* EXCERPTED DATA:
━━━━━━━━━━━━━━━━
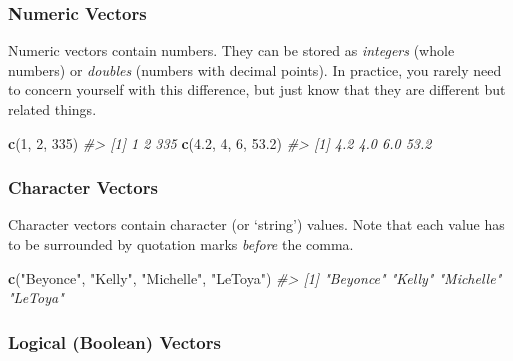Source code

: \documentclass[
]{book}
\newenvironment{Shaded}{\begin{snugshade}}{\end{snugshade}}
\newcommand{\CommentTok}[1]{\textcolor[rgb]{0.56,0.35,0.01}{\textit{#1}}}
\newcommand{\DecValTok}[1]{\textcolor[rgb]{0.00,0.00,0.81}{#1}}
\newcommand{\FloatTok}[1]{\textcolor[rgb]{0.00,0.00,0.81}{#1}}
\newcommand{\KeywordTok}[1]{\textcolor[rgb]{0.13,0.29,0.53}{\textbf{#1}}}
\newcommand{\NormalTok}[1]{#1}
\newcommand{\StringTok}[1]{\textcolor[rgb]{0.31,0.60,0.02}{#1}}
\begin{document}
\hypertarget{numeric-vectors}{%
\subsubsection*{Numeric Vectors}\label{numeric-vectors}}

Numeric vectors contain numbers. They can be stored as \emph{integers} (whole numbers) or \emph{doubles} (numbers with decimal points). In practice, you rarely need to concern yourself with this difference, but just know that they are different but related things.

\begin{Shaded}
\begin{Highlighting}[]
\KeywordTok{c}\NormalTok{(}\DecValTok{1}\NormalTok{, }\DecValTok{2}\NormalTok{, }\DecValTok{335}\NormalTok{)}
\CommentTok{#> [1]   1   2 335}
\KeywordTok{c}\NormalTok{(}\FloatTok{4.2}\NormalTok{, }\DecValTok{4}\NormalTok{, }\DecValTok{6}\NormalTok{, }\FloatTok{53.2}\NormalTok{)}
\CommentTok{#> [1]  4.2  4.0  6.0 53.2}
\end{Highlighting}
\end{Shaded}

\hypertarget{character-vectors}{%
\subsubsection*{Character Vectors}\label{character-vectors}}

Character vectors contain character (or `string') values. Note that each value has to be surrounded by quotation marks \emph{before} the comma.

\begin{Shaded}
\begin{Highlighting}[]
\KeywordTok{c}\NormalTok{(}\StringTok{"Beyonce"}\NormalTok{, }\StringTok{"Kelly"}\NormalTok{, }\StringTok{"Michelle"}\NormalTok{, }\StringTok{"LeToya"}\NormalTok{)}
\CommentTok{#> [1] "Beyonce"  "Kelly"    "Michelle" "LeToya"}
\end{Highlighting}
\end{Shaded}

\hypertarget{logical-boolean-vectors}{%
\subsubsection*{Logical (Boolean) Vectors}\label{logical-boolean-vectors}}
\end{document}
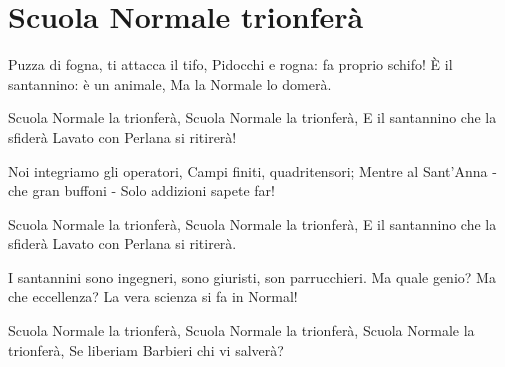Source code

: \section{Scuola Normale trionferà}
\subtitle{Sulla melodia di “Bandiera Rossa”}

\subtitle{Tonalità possibilmente bassa}
\begin{canzone}
Puzza di fogna, ti attacca il tifo,
Pidocchi e rogna: fa proprio schifo!
È il santannino: è un animale,
Ma la Normale lo domerà.

Scuola Normale la trionferà,
Scuola Normale la trionferà,
E il santannino che la sfiderà
Lavato con Perlana si ritirerà!

Noi integriamo gli operatori,
Campi finiti, quadritensori;
Mentre al Sant’Anna - che gran buffoni - 
Solo addizioni sapete far!

Scuola Normale la trionferà,
Scuola Normale la trionferà,
E il santannino che la sfiderà
Lavato con Perlana si ritirerà.

I santannini sono ingegneri,
sono giuristi, son parrucchieri.
Ma quale genio? Ma che eccellenza?
La vera scienza si fa in Normal!

Scuola Normale la trionferà,
Scuola Normale la trionferà,
Scuola Normale la trionferà,
Se liberiam Barbieri chi vi salverà?
\end{canzone}
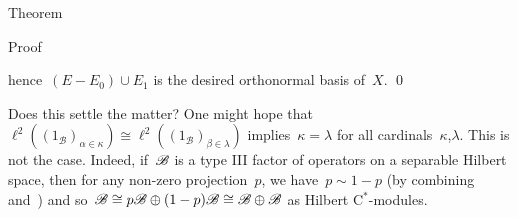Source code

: \begin{parsec}
\begin{point}{Theorem}
\begin{point}{Proof}
\begin{point}
    hence~$(E - E_0) \cup E_1$ is the desired orthonormal basis of~$X$. \qed
\end{point}
\end{point}
\end{point}
\begin{point}%
Does this settle the matter?
      One might hope
    that~$\ell^2((1_{\mathscr{B}})_{\alpha \in \kappa}) \cong
        \ell^2((1_{\mathscr{B}})_{\beta\in\lambda})$
    implies~$\kappa=\lambda$ for all cardinals~$\kappa$,$\lambda$.
This is not the case.
Indeed, if~$\mathscr{B}$ is a type III factor
    of operators on a separable Hilbert space,
    then for any non-zero projection~$p$,
    we have~$p \sim 1 -p$ (by combining~\cite[Dfn.~6.5.1]{kr}
        and~\cite[Cor.~6.3.5]{kr})
    and so~$\mathscr{B} \cong p\mathscr{B} \oplus (1-p)\mathscr{B} \cong 
    \mathscr{B} \oplus \mathscr{B}$ as Hilbert C$^*$-modules.
\end{point}
\end{parsec}

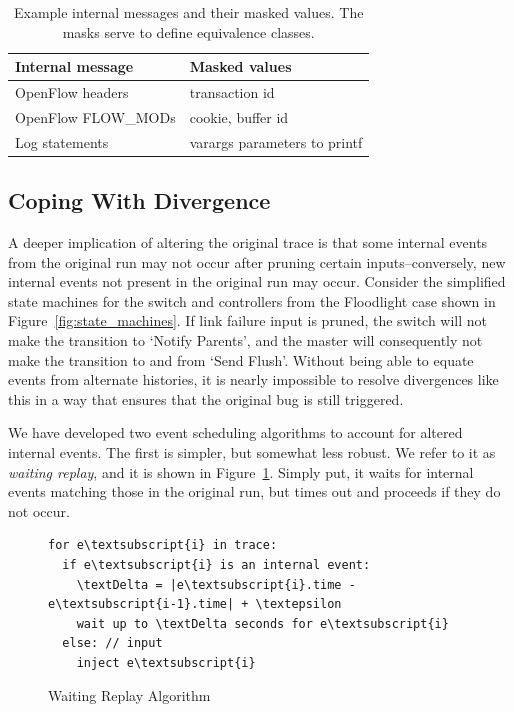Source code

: \begin{table}
\centering
\begin{tabular}{|l|l|}
\hline
Internal message & Masked values \\
\hline
OpenFlow headers & transaction id\\
OpenFlow FLOW\_MODs & cookie, buffer id \\
Log statements & varargs parameters to printf \\
\hline
\end{tabular}
\caption{Example internal messages and their masked values. The masks serve to
define equivalence classes.}
\label{tab:fingerprints}
\end{table}

\subsection{Coping With Divergence}
\label{subsec:divergence}

A deeper implication of altering the original trace is that
some internal events from the original run may not occur after
pruning certain inputs--conversely, new internal events not present in the original run
may occur. Consider the simplified state machines for the switch and
controllers from the Floodlight case shown in
Figure~\ref{fig:state_machines}. If link failure input is pruned, the
switch will not make the transition to `Notify Parents', and the master will
consequently not make the transition to and from `Send Flush'. Without being
able to equate events from alternate histories, it is nearly impossible to resolve
divergences like this in a way that ensures that the original bug is still
triggered.

We have developed two event scheduling algorithms to account for altered
internal events. The first is simpler, but somewhat less robust. We refer to it as
\emph{waiting replay}, and it is shown in Figure~\ref{fig:simple_algorithm}.
Simply put, it waits for internal events matching those in the original run,
but times out and proceeds if they do not occur.

\begin{figure}
\begin{boxedminipage}{\linewidth}
\begin{Verbatim}[commandchars=\\\{\}]
for e\textsubscript{i} in trace:
  if e\textsubscript{i} is an internal event:
    \textDelta = |e\textsubscript{i}.time - e\textsubscript{i-1}.time| + \textepsilon
    wait up to \textDelta seconds for e\textsubscript{i}
  else: // input
    inject e\textsubscript{i}
\end{Verbatim}
\end{boxedminipage}
\caption{Waiting Replay Algorithm}
\label{fig:simple_algorithm}
\end{figure}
━━━━━━━━━━━━━━━━
* TASK ITEM: Transcribe the whole listing exactly but exclude images.

* ANSWER BOX:
Source code

: \documentclass[
]{book}
\newenvironment{Shaded}{\begin{snugshade}}{\end{snugshade}}
\newcommand{\CommentTok}[1]{\textcolor[rgb]{0.56,0.35,0.01}{\textit{#1}}}
\newcommand{\DecValTok}[1]{\textcolor[rgb]{0.00,0.00,0.81}{#1}}
\newcommand{\FloatTok}[1]{\textcolor[rgb]{0.00,0.00,0.81}{#1}}
\newcommand{\KeywordTok}[1]{\textcolor[rgb]{0.13,0.29,0.53}{\textbf{#1}}}
\newcommand{\NormalTok}[1]{#1}
\newcommand{\StringTok}[1]{\textcolor[rgb]{0.31,0.60,0.02}{#1}}
\begin{document}
\hypertarget{numeric-vectors}{%
\subsubsection*{Numeric Vectors}\label{numeric-vectors}}

Numeric vectors contain numbers. They can be stored as \emph{integers} (whole numbers) or \emph{doubles} (numbers with decimal points). In practice, you rarely need to concern yourself with this difference, but just know that they are different but related things.

\begin{Shaded}
\begin{Highlighting}[]
\KeywordTok{c}\NormalTok{(}\DecValTok{1}\NormalTok{, }\DecValTok{2}\NormalTok{, }\DecValTok{335}\NormalTok{)}
\CommentTok{#> [1]   1   2 335}
\KeywordTok{c}\NormalTok{(}\FloatTok{4.2}\NormalTok{, }\DecValTok{4}\NormalTok{, }\DecValTok{6}\NormalTok{, }\FloatTok{53.2}\NormalTok{)}
\CommentTok{#> [1]  4.2  4.0  6.0 53.2}
\end{Highlighting}
\end{Shaded}

\hypertarget{character-vectors}{%
\subsubsection*{Character Vectors}\label{character-vectors}}

Character vectors contain character (or `string') values. Note that each value has to be surrounded by quotation marks \emph{before} the comma.

\begin{Shaded}
\begin{Highlighting}[]
\KeywordTok{c}\NormalTok{(}\StringTok{"Beyonce"}\NormalTok{, }\StringTok{"Kelly"}\NormalTok{, }\StringTok{"Michelle"}\NormalTok{, }\StringTok{"LeToya"}\NormalTok{)}
\CommentTok{#> [1] "Beyonce"  "Kelly"    "Michelle" "LeToya"}
\end{Highlighting}
\end{Shaded}

\hypertarget{logical-boolean-vectors}{%
\subsubsection*{Logical (Boolean) Vectors}\label{logical-boolean-vectors}}
\end{document}
Source code

: \section{Scuola Normale trionferà}
\subtitle{Sulla melodia di “Bandiera Rossa”}

\subtitle{Tonalità possibilmente bassa}
\begin{canzone}
Puzza di fogna, ti attacca il tifo,
Pidocchi e rogna: fa proprio schifo!
È il santannino: è un animale,
Ma la Normale lo domerà.

Scuola Normale la trionferà,
Scuola Normale la trionferà,
E il santannino che la sfiderà
Lavato con Perlana si ritirerà!

Noi integriamo gli operatori,
Campi finiti, quadritensori;
Mentre al Sant’Anna - che gran buffoni - 
Solo addizioni sapete far!

Scuola Normale la trionferà,
Scuola Normale la trionferà,
E il santannino che la sfiderà
Lavato con Perlana si ritirerà.

I santannini sono ingegneri,
sono giuristi, son parrucchieri.
Ma quale genio? Ma che eccellenza?
La vera scienza si fa in Normal!

Scuola Normale la trionferà,
Scuola Normale la trionferà,
Scuola Normale la trionferà,
Se liberiam Barbieri chi vi salverà?
\end{canzone}
Source code

: \begin{parsec}
\begin{point}{Theorem}
\begin{point}{Proof}
\begin{point}
    hence~$(E - E_0) \cup E_1$ is the desired orthonormal basis of~$X$. \qed
\end{point}
\end{point}
\end{point}
\begin{point}%
Does this settle the matter?
      One might hope
    that~$\ell^2((1_{\mathscr{B}})_{\alpha \in \kappa}) \cong
        \ell^2((1_{\mathscr{B}})_{\beta\in\lambda})$
    implies~$\kappa=\lambda$ for all cardinals~$\kappa$,$\lambda$.
This is not the case.
Indeed, if~$\mathscr{B}$ is a type III factor
    of operators on a separable Hilbert space,
    then for any non-zero projection~$p$,
    we have~$p \sim 1 -p$ (by combining~\cite[Dfn.~6.5.1]{kr}
        and~\cite[Cor.~6.3.5]{kr})
    and so~$\mathscr{B} \cong p\mathscr{B} \oplus (1-p)\mathscr{B} \cong 
    \mathscr{B} \oplus \mathscr{B}$ as Hilbert C$^*$-modules.
\end{point}
\end{parsec}

Source code

: \begin{table}
\centering
\begin{tabular}{|l|l|}
\hline
Internal message & Masked values \\
\hline
OpenFlow headers & transaction id\\
OpenFlow FLOW\_MODs & cookie, buffer id \\
Log statements & varargs parameters to printf \\
\hline
\end{tabular}
\caption{Example internal messages and their masked values. The masks serve to
define equivalence classes.}
\label{tab:fingerprints}
\end{table}

\subsection{Coping With Divergence}
\label{subsec:divergence}

A deeper implication of altering the original trace is that
some internal events from the original run may not occur after
pruning certain inputs--conversely, new internal events not present in the original run
may occur. Consider the simplified state machines for the switch and
controllers from the Floodlight case shown in
Figure~\ref{fig:state_machines}. If link failure input is pruned, the
switch will not make the transition to `Notify Parents', and the master will
consequently not make the transition to and from `Send Flush'. Without being
able to equate events from alternate histories, it is nearly impossible to resolve
divergences like this in a way that ensures that the original bug is still
triggered.

We have developed two event scheduling algorithms to account for altered
internal events. The first is simpler, but somewhat less robust. We refer to it as
\emph{waiting replay}, and it is shown in Figure~\ref{fig:simple_algorithm}.
Simply put, it waits for internal events matching those in the original run,
but times out and proceeds if they do not occur.

\begin{figure}
\begin{boxedminipage}{\linewidth}
\begin{Verbatim}[commandchars=\\\{\}]
for e\textsubscript{i} in trace:
  if e\textsubscript{i} is an internal event:
    \textDelta = |e\textsubscript{i}.time - e\textsubscript{i-1}.time| + \textepsilon
    wait up to \textDelta seconds for e\textsubscript{i}
  else: // input
    inject e\textsubscript{i}
\end{Verbatim}
\end{boxedminipage}
\caption{Waiting Replay Algorithm}
\label{fig:simple_algorithm}
\end{figure}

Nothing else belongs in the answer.